[Action item]: Of all the lines in the entries below, give again exactly those starting at the line containing "after bebop (2-5-1, fast, flashy, rhythmic)" and ending at the line containing "only touching C#", both ends included, and no others.

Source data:
<<<<
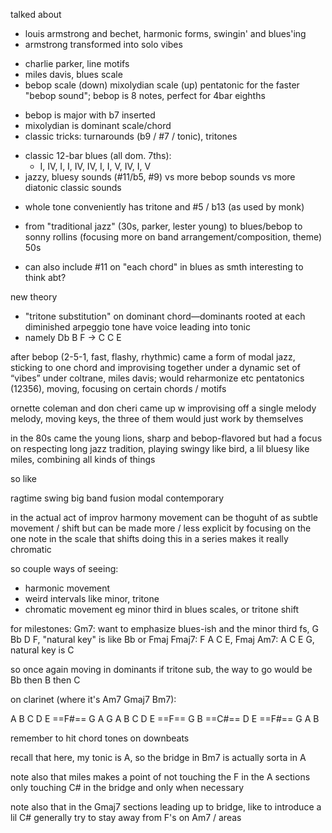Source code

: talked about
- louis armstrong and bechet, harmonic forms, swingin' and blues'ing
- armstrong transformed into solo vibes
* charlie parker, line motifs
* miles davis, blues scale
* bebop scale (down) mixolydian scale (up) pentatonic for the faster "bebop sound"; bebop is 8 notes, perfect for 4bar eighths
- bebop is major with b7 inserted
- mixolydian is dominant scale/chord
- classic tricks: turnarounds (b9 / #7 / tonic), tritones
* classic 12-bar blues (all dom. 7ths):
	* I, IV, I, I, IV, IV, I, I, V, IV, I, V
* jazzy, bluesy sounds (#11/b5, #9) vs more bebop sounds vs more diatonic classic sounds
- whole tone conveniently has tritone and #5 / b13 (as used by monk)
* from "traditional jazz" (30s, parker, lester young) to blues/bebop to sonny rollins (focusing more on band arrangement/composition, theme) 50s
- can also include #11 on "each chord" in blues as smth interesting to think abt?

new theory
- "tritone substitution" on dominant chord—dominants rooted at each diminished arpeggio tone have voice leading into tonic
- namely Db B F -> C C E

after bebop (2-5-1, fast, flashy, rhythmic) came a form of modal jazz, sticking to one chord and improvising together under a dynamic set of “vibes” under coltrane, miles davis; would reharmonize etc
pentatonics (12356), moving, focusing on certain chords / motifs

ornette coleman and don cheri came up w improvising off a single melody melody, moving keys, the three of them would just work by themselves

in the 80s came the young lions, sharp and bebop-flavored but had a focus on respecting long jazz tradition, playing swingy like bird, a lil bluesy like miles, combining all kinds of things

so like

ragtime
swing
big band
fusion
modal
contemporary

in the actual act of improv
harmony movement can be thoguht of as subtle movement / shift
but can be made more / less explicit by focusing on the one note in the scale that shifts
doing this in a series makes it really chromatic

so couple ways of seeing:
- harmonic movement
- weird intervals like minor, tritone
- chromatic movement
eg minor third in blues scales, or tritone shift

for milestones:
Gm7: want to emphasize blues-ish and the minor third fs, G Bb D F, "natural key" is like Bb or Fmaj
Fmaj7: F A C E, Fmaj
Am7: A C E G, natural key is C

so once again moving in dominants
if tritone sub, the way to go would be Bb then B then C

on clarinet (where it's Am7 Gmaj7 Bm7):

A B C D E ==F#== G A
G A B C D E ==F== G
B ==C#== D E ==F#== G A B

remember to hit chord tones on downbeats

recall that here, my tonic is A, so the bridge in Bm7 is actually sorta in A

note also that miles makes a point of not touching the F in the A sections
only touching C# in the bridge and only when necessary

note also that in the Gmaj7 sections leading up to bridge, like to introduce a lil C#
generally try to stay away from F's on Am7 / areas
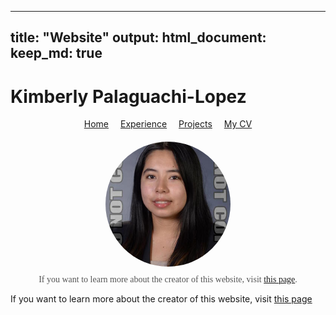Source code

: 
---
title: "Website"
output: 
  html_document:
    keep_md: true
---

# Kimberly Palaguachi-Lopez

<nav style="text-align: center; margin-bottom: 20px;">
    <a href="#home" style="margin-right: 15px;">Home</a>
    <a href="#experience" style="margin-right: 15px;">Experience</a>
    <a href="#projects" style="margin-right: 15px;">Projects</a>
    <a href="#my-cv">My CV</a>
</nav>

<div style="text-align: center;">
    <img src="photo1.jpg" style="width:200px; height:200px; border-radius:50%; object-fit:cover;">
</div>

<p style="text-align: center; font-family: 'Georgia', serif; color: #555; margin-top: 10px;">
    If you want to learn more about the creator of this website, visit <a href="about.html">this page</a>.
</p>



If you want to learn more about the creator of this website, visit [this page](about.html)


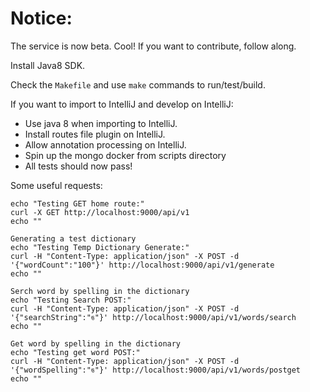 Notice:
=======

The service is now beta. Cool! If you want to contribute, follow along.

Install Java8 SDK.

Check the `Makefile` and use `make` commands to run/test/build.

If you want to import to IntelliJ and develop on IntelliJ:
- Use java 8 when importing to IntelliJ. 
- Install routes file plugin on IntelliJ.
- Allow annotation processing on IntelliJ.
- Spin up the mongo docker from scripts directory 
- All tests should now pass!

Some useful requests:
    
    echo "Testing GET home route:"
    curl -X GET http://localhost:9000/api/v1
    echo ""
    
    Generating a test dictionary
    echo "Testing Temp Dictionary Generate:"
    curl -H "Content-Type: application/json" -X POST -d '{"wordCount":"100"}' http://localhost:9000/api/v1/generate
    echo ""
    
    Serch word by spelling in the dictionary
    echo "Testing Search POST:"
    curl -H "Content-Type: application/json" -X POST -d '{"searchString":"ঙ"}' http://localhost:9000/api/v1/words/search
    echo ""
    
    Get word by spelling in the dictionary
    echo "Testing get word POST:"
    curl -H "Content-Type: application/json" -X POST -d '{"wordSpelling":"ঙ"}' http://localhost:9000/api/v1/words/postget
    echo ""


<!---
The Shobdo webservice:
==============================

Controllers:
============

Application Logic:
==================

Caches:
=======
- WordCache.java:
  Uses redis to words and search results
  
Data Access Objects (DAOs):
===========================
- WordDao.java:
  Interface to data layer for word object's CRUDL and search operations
>>>>
[Solution to this task]:
after bebop (2-5-1, fast, flashy, rhythmic) came a form of modal jazz, sticking to one chord and improvising together under a dynamic set of “vibes” under coltrane, miles davis; would reharmonize etc
pentatonics (12356), moving, focusing on certain chords / motifs

ornette coleman and don cheri came up w improvising off a single melody melody, moving keys, the three of them would just work by themselves

in the 80s came the young lions, sharp and bebop-flavored but had a focus on respecting long jazz tradition, playing swingy like bird, a lil bluesy like miles, combining all kinds of things

so like

ragtime
swing
big band
fusion
modal
contemporary

in the actual act of improv
harmony movement can be thoguht of as subtle movement / shift
but can be made more / less explicit by focusing on the one note in the scale that shifts
doing this in a series makes it really chromatic

so couple ways of seeing:
- harmonic movement
- weird intervals like minor, tritone
- chromatic movement
eg minor third in blues scales, or tritone shift

for milestones:
Gm7: want to emphasize blues-ish and the minor third fs, G Bb D F, "natural key" is like Bb or Fmaj
Fmaj7: F A C E, Fmaj
Am7: A C E G, natural key is C

so once again moving in dominants
if tritone sub, the way to go would be Bb then B then C

on clarinet (where it's Am7 Gmaj7 Bm7):

A B C D E ==F#== G A
G A B C D E ==F== G
B ==C#== D E ==F#== G A B

remember to hit chord tones on downbeats

recall that here, my tonic is A, so the bridge in Bm7 is actually sorta in A

note also that miles makes a point of not touching the F in the A sections
only touching C# in the bridge and only when necessary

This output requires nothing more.